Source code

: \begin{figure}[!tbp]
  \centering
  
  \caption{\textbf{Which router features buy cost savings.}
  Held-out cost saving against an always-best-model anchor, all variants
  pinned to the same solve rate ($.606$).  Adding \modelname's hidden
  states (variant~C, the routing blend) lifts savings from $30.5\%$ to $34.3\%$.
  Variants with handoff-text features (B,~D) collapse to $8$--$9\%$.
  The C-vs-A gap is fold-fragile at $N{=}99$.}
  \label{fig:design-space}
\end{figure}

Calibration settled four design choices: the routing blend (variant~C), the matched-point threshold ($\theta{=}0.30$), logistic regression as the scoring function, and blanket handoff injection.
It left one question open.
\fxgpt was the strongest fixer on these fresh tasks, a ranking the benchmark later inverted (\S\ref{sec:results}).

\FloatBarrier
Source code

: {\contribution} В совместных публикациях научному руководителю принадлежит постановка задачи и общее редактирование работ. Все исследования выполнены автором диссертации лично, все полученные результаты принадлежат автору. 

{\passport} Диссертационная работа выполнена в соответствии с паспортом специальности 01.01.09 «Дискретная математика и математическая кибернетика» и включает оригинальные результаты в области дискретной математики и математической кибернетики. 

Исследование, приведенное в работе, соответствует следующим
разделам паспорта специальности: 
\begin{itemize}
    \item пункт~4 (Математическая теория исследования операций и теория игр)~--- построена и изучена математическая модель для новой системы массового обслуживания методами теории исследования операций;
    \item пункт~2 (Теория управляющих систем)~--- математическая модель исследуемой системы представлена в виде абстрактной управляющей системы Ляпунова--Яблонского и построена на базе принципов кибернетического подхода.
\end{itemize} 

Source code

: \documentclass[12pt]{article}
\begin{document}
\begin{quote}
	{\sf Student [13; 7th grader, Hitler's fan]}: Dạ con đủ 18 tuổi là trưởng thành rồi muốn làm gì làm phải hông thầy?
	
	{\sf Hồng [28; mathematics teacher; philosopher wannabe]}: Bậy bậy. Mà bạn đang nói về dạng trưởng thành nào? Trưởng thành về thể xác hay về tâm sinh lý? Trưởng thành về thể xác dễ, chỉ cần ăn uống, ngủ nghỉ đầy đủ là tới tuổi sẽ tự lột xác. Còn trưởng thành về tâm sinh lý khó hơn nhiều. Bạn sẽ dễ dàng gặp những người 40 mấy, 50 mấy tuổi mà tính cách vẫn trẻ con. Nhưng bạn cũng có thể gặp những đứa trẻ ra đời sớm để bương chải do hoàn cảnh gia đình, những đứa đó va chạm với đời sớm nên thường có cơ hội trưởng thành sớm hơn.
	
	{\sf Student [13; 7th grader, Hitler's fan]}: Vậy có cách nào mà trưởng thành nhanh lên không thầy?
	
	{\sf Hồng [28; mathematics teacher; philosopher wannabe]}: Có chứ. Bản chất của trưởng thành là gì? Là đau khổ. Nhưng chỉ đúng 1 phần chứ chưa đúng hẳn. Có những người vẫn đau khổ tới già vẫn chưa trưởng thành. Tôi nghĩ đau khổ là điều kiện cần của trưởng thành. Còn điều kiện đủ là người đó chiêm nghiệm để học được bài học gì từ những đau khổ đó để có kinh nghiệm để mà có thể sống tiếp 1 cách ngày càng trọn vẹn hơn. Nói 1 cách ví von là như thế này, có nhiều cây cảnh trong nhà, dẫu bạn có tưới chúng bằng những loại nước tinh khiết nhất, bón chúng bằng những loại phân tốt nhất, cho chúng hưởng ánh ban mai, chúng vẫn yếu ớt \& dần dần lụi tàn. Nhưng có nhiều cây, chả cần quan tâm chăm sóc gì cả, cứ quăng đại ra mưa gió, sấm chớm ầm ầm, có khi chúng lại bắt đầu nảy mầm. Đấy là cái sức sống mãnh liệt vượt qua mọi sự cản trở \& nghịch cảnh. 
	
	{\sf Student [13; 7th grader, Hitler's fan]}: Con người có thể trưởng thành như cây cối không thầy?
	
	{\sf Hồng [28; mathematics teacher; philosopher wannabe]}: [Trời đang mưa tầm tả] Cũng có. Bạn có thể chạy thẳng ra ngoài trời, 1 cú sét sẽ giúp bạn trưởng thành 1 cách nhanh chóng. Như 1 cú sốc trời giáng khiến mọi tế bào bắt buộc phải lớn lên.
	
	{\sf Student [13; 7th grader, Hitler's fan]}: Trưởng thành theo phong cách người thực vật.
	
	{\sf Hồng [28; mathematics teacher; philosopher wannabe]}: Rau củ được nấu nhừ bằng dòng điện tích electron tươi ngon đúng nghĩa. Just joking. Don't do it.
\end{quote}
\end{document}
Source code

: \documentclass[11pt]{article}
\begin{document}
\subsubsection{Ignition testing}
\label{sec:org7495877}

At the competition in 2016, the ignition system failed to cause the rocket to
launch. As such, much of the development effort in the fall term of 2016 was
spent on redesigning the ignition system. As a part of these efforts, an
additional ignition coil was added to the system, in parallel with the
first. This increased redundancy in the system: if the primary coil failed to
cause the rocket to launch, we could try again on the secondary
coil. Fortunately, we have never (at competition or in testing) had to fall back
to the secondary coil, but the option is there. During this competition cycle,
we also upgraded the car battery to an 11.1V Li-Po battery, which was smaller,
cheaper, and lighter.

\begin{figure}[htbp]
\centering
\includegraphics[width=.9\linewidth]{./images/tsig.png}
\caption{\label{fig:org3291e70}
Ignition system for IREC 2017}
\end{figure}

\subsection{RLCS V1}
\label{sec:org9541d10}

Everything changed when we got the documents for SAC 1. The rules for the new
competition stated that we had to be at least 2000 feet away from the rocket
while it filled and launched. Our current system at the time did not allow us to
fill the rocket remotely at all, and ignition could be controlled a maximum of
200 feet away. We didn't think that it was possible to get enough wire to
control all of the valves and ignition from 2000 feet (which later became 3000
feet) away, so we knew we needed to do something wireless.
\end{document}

* [Instructions to follow]
The word is "competition". Copy every line above where it appears.

* [Solution to this exercise]
At the competition in 2016, the ignition system failed to cause the rocket to
coil. Fortunately, we have never (at competition or in testing) had to fall back
to the secondary coil, but the option is there. During this competition cycle,
competition stated that we had to be at least 2000 feet away from the rocket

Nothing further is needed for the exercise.